By Mustafa Bader [CC BY-SA 4.0 (https://creativecommons.org/licenses/by-sa/4.0)], from Wikimedia Commons

This article was originally published on the Conversation.


“Climate change is one of the great security challenges of the 21st century. As the world warms, conflicts over water, food or energy will become more common and many people will be forced from their homes. Scientists, think-tanksNGOsmilitaries and even the White House (albeit under President Obama) all agree that climate change threatens human safety and well-being. Yet the organisation charged with global security has remained relatively silent.

…The council has a history of taking tentative steps when moving into new territory, and climate change will not be an exception. In 2011 a statement made by then-president of the Security Council (a position that rotates between member states each month) loosely linked climate change and traditional security challenges. In 2017, the council unanimously adopted Resolution 2349, which hinted that climate change had contributed to conflict and instability around Lake Chad and the wider Sahel region. And in January 2018 a second presidential statement twice referenced climate change in the context of instability in the Sahel region.

These statements fall short of finding climate change an explicit security threat, but do they show the council is steadily becoming more comfortable with the subject. And without that degree of comfort we would likely not have seen the passing of Resolution 2408 on March 27, 2018.

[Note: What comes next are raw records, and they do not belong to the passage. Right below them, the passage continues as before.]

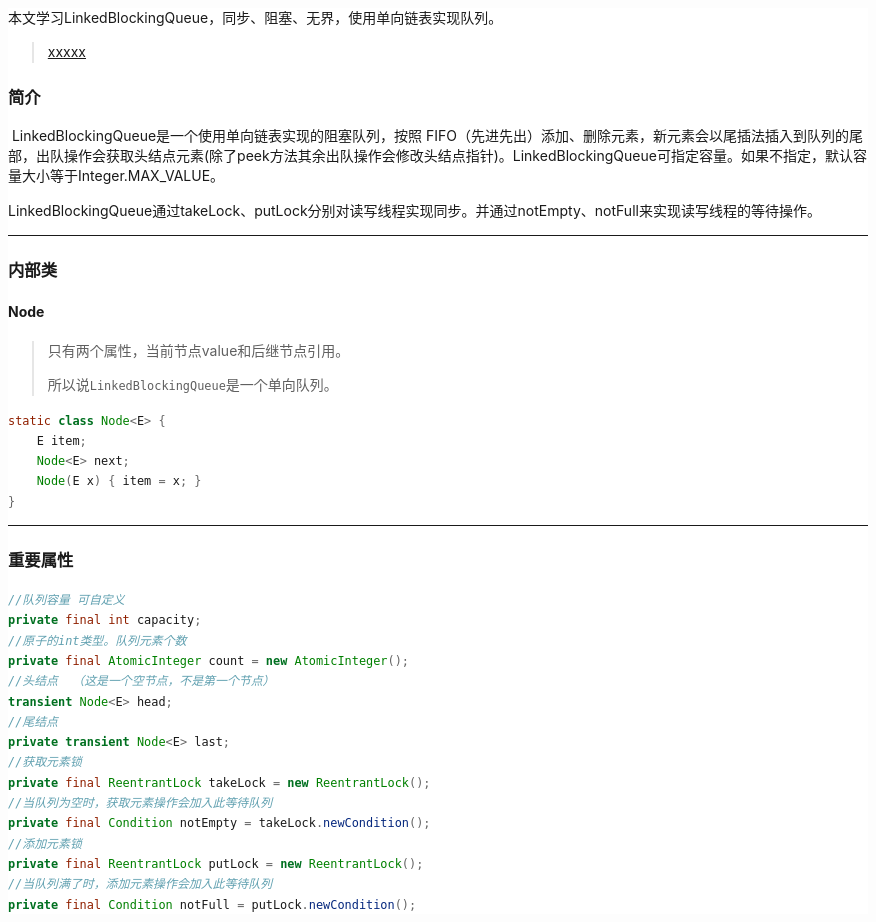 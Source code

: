 本文学习LinkedBlockingQueue，同步、阻塞、无界，使用单向链表实现队列。



> [xxxxx]()



### 简介

​	LinkedBlockingQueue是一个使用单向链表实现的阻塞队列，按照 FIFO（先进先出）添加、删除元素，新元素会以尾插法插入到队列的尾部，出队操作会获取头结点元素(除了peek方法其余出队操作会修改头结点指针)。
​	LinkedBlockingQueue可指定容量。如果不指定，默认容量大小等于Integer.MAX_VALUE。

​	LinkedBlockingQueue通过takeLock、putLock分别对读写线程实现同步。并通过notEmpty、notFull来实现读写线程的等待操作。



<hr>



### 内部类

#### Node

> 只有两个属性，当前节点value和后继节点引用。
>
> 所以说`LinkedBlockingQueue`是一个单向队列。

```java
static class Node<E> {
    E item;
    Node<E> next;
    Node(E x) { item = x; }
}
```



<hr>



### 重要属性

```java
//队列容量 可自定义
private final int capacity;
//原子的int类型。队列元素个数
private final AtomicInteger count = new AtomicInteger();
//头结点  （这是一个空节点，不是第一个节点）
transient Node<E> head;
//尾结点
private transient Node<E> last;
//获取元素锁
private final ReentrantLock takeLock = new ReentrantLock();
//当队列为空时，获取元素操作会加入此等待队列
private final Condition notEmpty = takeLock.newCondition();
//添加元素锁
private final ReentrantLock putLock = new ReentrantLock();
//当队列满了时，添加元素操作会加入此等待队列
private final Condition notFull = putLock.newCondition();
```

This resolution, again adopted unanimously, extended the mandate of the UN mission in Somalia for another year and became the latest council resolution to include reference to climate change. The language remains speculative and the council is careful to only recall its 2011 statement instead of making a bolder standalone declaration on climate security.

However, inclusion of the expression “grave concern” in regard to the drought and famine engulfing Somalia is proof that the council is experiencing a change of perspective. It is beginning to make discursive links between environmental realities and security, using the language often reserved for terrorism or nuclear weapon proliferation.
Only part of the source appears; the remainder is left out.